The intelligence chief said the KLA's supply situation has improved dramatically, with more weapons coming in by way of Albania. He said recruitment both among fighting-age men who fled Kosovo and ethnic Albanian volunteers from Europe and the United States also has improved.
Wilson said NATO warplanes are targeting Yugoslav mechanized armor and heavy weapons on the ground in part to "level the playing field" between the secessionist militia and its adversaries. But he reiterated NATO's insistence that the KLA is not a partner in the war against Yugoslav President Slobodan Milosevic's security forces.
"They clearly are achieving some successes."
Rear Adm. Thomas Wilson
Wilson cautioned that the KLA guerrillas, although benefiting greatly from the pounding that Yugoslav Army and police forces are taking from nightly allied airstrikes, still face formidable opposition from 25,000 Yugoslav soldiers inside Kosovo, 15,000 police regulars and reservists and thousands of armed paramilitaries. The Yugoslav Army has the additional advantage of having tanks and armored personnel carriers at its disposal, although its mobility has been reduced by the airstrikes and declining fuel supplies, Wilson said.
"I'm not saying that the KLA is going to be victorious in the near term," Wilson stressed. "But with regard to the two militaries, the [KLA] has got a more motivated, and better trained and more numerous force" than it had two months ago. The guerrillas still cannot stand up against Serb tanks and APCs, but their numbers are getting closer to the numbers of Serb forces, Wilson said.
Wilson's comments were less noteworthy for their particulars than for the fact that a senior military intelligence officer chose at this time to recast the official U.S. portrayal of the KLA, which in March was characterized in Pentagon briefings as all but finished as a fighting force. Pentagon spokesman Kenneth Bacon said Wilson was not trying to imply a new relationship with the KLA, from which NATO has tried to maintain a public distance because of the guerrilla force's goal of independence from Serbia as opposed to the autonomy favored by the allies.
"He just stated the obvious, which is that after 64 days of pounding, the [Serb forces] have been diminished in their capability," Bacon said. "Our goal has never been to empower the KLA to create more fighting.
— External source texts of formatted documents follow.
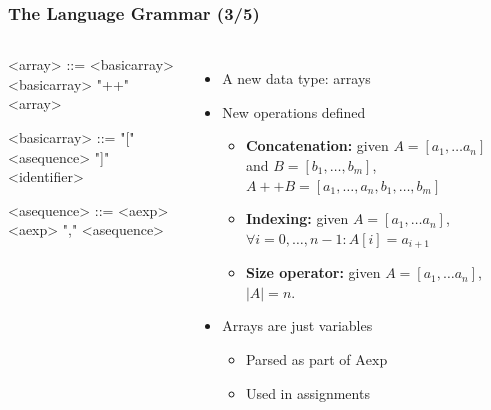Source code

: \documentclass{beamer}
\begin{document}
\begin{frame}[fragile]
	\footnotesize
	\frametitle{The Language Grammar (3/5)}
	\begin{columns}
		\begin{grammar}
			<array> ::= <basicarray>
			\alt <basicarray> "++" <array>

			<basicarray> ::= "[" <asequence> "]"
			\alt <identifier>

			<asequence> ::= <aexp>
			\alt <aexp> "," <asequence>
		\end{grammar}

		\begin{itemize}
			\item A new data type: arrays
			\item New operations defined
				\begin{itemize}
					\footnotesize
					\item \textbf{Concatenation:} given $A=\left[ a_1,\ldots a_n\right]$
						and $B = \left[ b_1,\ldots, b_m\right]$,
						$A++B=\left[a_1,\ldots, a_n, b_1, \ldots, b_m\right]$
					\item \textbf{Indexing:} given $A=\left[ a_1,\ldots a_n\right]$,
						$\forall i = 0,\ldots, n-1: A[i] = a_{i+1}$
					\item \textbf{Size operator:} given $A=\left[ a_1,\ldots a_n\right]$,
						$|A|=n$.
				\end{itemize}
			\item Arrays are just variables
				\begin{itemize}
					\footnotesize
					\item Parsed as part of $\mathrm{Aexp}$
					\item Used in assignments
				\end{itemize}
		\end{itemize}
	\end{columns}
\end{frame}
\end{document}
Our goal has been to end fighting in Kosovo."
Calling the KLA a "resurgent group," Wilson said the guerrillas have recently become more aggressive in their patrols, particularly in western Kosovo, where a month ago they captured a Yugoslav Army barracks in Kosare, about a mile north of the Albanian border.
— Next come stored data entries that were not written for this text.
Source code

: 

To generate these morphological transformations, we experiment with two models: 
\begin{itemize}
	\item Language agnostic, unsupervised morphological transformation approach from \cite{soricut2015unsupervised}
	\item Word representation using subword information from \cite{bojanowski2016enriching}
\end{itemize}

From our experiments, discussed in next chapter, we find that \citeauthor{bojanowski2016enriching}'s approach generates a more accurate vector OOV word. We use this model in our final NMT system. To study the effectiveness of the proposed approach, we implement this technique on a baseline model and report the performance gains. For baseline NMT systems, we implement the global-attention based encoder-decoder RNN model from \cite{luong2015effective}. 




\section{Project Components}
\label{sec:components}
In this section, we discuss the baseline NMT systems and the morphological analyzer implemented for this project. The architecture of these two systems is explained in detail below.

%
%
Last Friday, NATO warplanes, apparently unaware that the building had changed hands, bombed it, killing five sleeping rebels and injuring 25.
When asked what was the most successful KLA military operation in the past week, Wilson said he could provide no details, but that rebel fighters overran an Army unit and captured a large supply of ammunition and weapons, including what he said were some heavy weapons.
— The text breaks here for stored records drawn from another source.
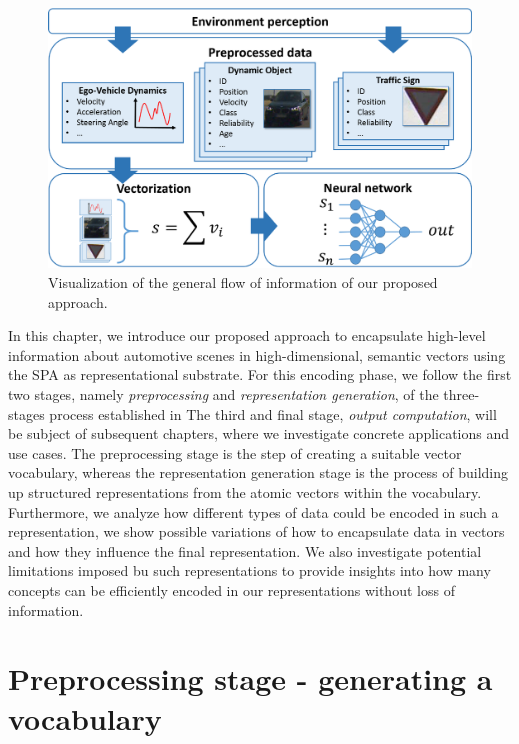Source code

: \begin{figure}[t]
    \centering
    \includegraphics[width=0.8\linewidth]{imgs/system_overview_horizontal.eps}
    \caption{Visualization of the general flow of information of our proposed approach.}
    \label{fig:vectorization}
\end{figure}

In this chapter, we introduce our proposed approach to encapsulate high-level information about automotive scenes in high-dimensional, semantic vectors using the \ac{SPA} as representational substrate.
For this encoding phase, we follow the first two stages, namely \emph{preprocessing} and \emph{representation generation}, of the three-stages process established in \cite{Gallant2013} 
The third and final stage, \emph{output computation}, will be subject of subsequent chapters, where we investigate concrete applications and use cases.
The preprocessing stage is the step of creating a suitable vector vocabulary, whereas the representation generation stage is the process of building up structured representations from the atomic vectors within the vocabulary.
Furthermore, we analyze how different types of data could be encoded in such a representation, we show possible variations of how to encapsulate data in vectors and how they influence the final representation.
We also investigate potential limitations imposed bu such representations to provide insights into how many concepts can be efficiently encoded in our representations without loss of information.  


\section{Preprocessing stage - generating a vocabulary}%
\label{sec:preprocessing_stage_generating_a_vocabulary}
"It's those kinds of things that are successful cut off an artillery unit so they can't be effectively used in an operation," Wilson said. "We've had reports of some small number of Serb patrols or units which are retreating or running as opposed to fighting."
But the intelligence chief had no estimate of casualties among Serb security forces and no explanation other than the Serbs' reduced mobility of why, if there are as many as 17,000 KLA fighters standing against 25,000 Yugoslav Army troops in Kosovo, there have not been more engagements of the two forces than have been reported.